START THE DATA

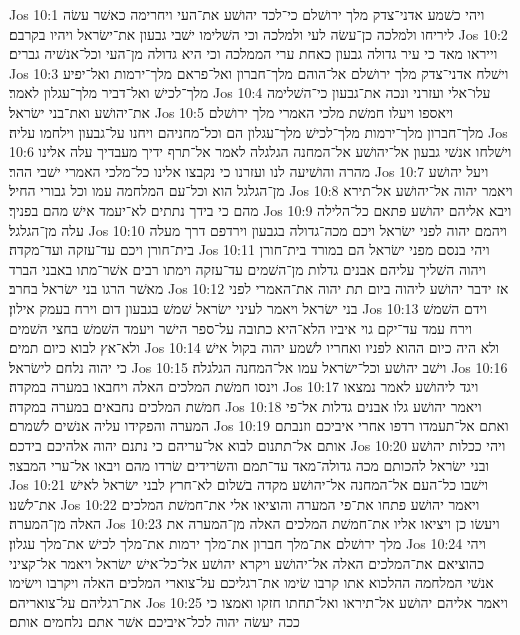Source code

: Jos 10:1  ויהי כשׁמע אדני־צדק מלך ירושׁלם כי־לכד יהושׁע את־העי ויחרימה כאשׁר עשׂה ליריחו ולמלכה כן־עשׂה לעי ולמלכה וכי השׁלימו ישׁבי גבעון את־ישׂראל ויהיו בקרבם׃
Jos 10:2  וייראו מאד כי עיר גדולה גבעון כאחת ערי הממלכה וכי היא גדולה מן־העי וכל־אנשׁיה גברים׃
Jos 10:3  וישׁלח אדני־צדק מלך ירושׁלם אל־הוהם מלך־חברון ואל־פראם מלך־ירמות ואל־יפיע מלך־לכישׁ ואל־דביר מלך־עגלון לאמר׃
Jos 10:4  עלו־אלי ועזרני ונכה את־גבעון כי־השׁלימה את־יהושׁע ואת־בני ישׂראל׃
Jos 10:5  ויאספו ויעלו חמשׁת מלכי האמרי מלך ירושׁלם מלך־חברון מלך־ירמות מלך־לכישׁ מלך־עגלון הם וכל־מחניהם ויחנו על־גבעון וילחמו עליה׃
Jos 10:6  וישׁלחו אנשׁי גבעון אל־יהושׁע אל־המחנה הגלגלה לאמר אל־תרף ידיך מעבדיך עלה אלינו מהרה והושׁיעה לנו ועזרנו כי נקבצו אלינו כל־מלכי האמרי ישׁבי ההר׃
Jos 10:7  ויעל יהושׁע מן־הגלגל הוא וכל־עם המלחמה עמו וכל גבורי החיל׃
Jos 10:8  ויאמר יהוה אל־יהושׁע אל־תירא מהם כי בידך נתתים לא־יעמד אישׁ מהם בפניך׃
Jos 10:9  ויבא אליהם יהושׁע פתאם כל־הלילה עלה מן־הגלגל׃
Jos 10:10  ויהמם יהוה לפני ישׂראל ויכם מכה־גדולה בגבעון וירדפם דרך מעלה בית־חורן ויכם עד־עזקה ועד־מקדה׃
Jos 10:11  ויהי בנסם מפני ישׂראל הם במורד בית־חורן ויהוה השׁליך עליהם אבנים גדלות מן־השׁמים עד־עזקה וימתו רבים אשׁר־מתו באבני הברד מאשׁר הרגו בני ישׂראל בחרב׃
Jos 10:12  אז ידבר יהושׁע ליהוה ביום תת יהוה את־האמרי לפני בני ישׂראל ויאמר לעיני ישׂראל שׁמשׁ בגבעון דום וירח בעמק אילון׃
Jos 10:13  וידם השׁמשׁ וירח עמד עד־יקם גוי איביו הלא־היא כתובה על־ספר הישׁר ויעמד השׁמשׁ בחצי השׁמים ולא־אץ לבוא כיום תמים׃
Jos 10:14  ולא היה כיום ההוא לפניו ואחריו לשׁמע יהוה בקול אישׁ כי יהוה נלחם לישׂראל׃
Jos 10:15  וישׁב יהושׁע וכל־ישׂראל עמו אל־המחנה הגלגלה׃
Jos 10:16  וינסו חמשׁת המלכים האלה ויחבאו במערה במקדה׃
Jos 10:17  ויגד ליהושׁע לאמר נמצאו חמשׁת המלכים נחבאים במערה במקדה׃
Jos 10:18  ויאמר יהושׁע גלו אבנים גדלות אל־פי המערה והפקידו עליה אנשׁים לשׁמרם׃
Jos 10:19  ואתם אל־תעמדו רדפו אחרי איביכם וזנבתם אותם אל־תתנום לבוא אל־עריהם כי נתנם יהוה אלהיכם בידכם׃
Jos 10:20  ויהי ככלות יהושׁע ובני ישׂראל להכותם מכה גדולה־מאד עד־תמם והשׂרידים שׂרדו מהם ויבאו אל־ערי המבצר׃
Jos 10:21  וישׁבו כל־העם אל־המחנה אל־יהושׁע מקדה בשׁלום לא־חרץ לבני ישׂראל לאישׁ את־לשׁנו׃
Jos 10:22  ויאמר יהושׁע פתחו את־פי המערה והוציאו אלי את־חמשׁת המלכים האלה מן־המערה׃
Jos 10:23  ויעשׂו כן ויציאו אליו את־חמשׁת המלכים האלה מן־המערה את מלך ירושׁלם את־מלך חברון את־מלך ירמות את־מלך לכישׁ את־מלך עגלון׃
Jos 10:24  ויהי כהוציאם את־המלכים האלה אל־יהושׁע ויקרא יהושׁע אל־כל־אישׁ ישׂראל ויאמר אל־קציני אנשׁי המלחמה ההלכוא אתו קרבו שׂימו את־רגליכם על־צוארי המלכים האלה ויקרבו וישׂימו את־רגליהם על־צואריהם׃
Jos 10:25  ויאמר אליהם יהושׁע אל־תיראו ואל־תחתו חזקו ואמצו כי ככה יעשׂה יהוה לכל־איביכם אשׁר אתם נלחמים אותם׃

END THE DATA

Please give back exactly the lines of this listing beginning at the line with "עמו אל־המחנה הגלגלה׃" and ending with the line with "ישׂראל לאישׁ את־לשׁנו׃", both included, and nothing else.

Jos 10:15  וישׁב יהושׁע וכל־ישׂראל עמו אל־המחנה הגלגלה׃
Jos 10:16  וינסו חמשׁת המלכים האלה ויחבאו במערה במקדה׃
Jos 10:17  ויגד ליהושׁע לאמר נמצאו חמשׁת המלכים נחבאים במערה במקדה׃
Jos 10:18  ויאמר יהושׁע גלו אבנים גדלות אל־פי המערה והפקידו עליה אנשׁים לשׁמרם׃
Jos 10:19  ואתם אל־תעמדו רדפו אחרי איביכם וזנבתם אותם אל־תתנום לבוא אל־עריהם כי נתנם יהוה אלהיכם בידכם׃
Jos 10:20  ויהי ככלות יהושׁע ובני ישׂראל להכותם מכה גדולה־מאד עד־תמם והשׂרידים שׂרדו מהם ויבאו אל־ערי המבצר׃
Jos 10:21  וישׁבו כל־העם אל־המחנה אל־יהושׁע מקדה בשׁלום לא־חרץ לבני ישׂראל לאישׁ את־לשׁנו׃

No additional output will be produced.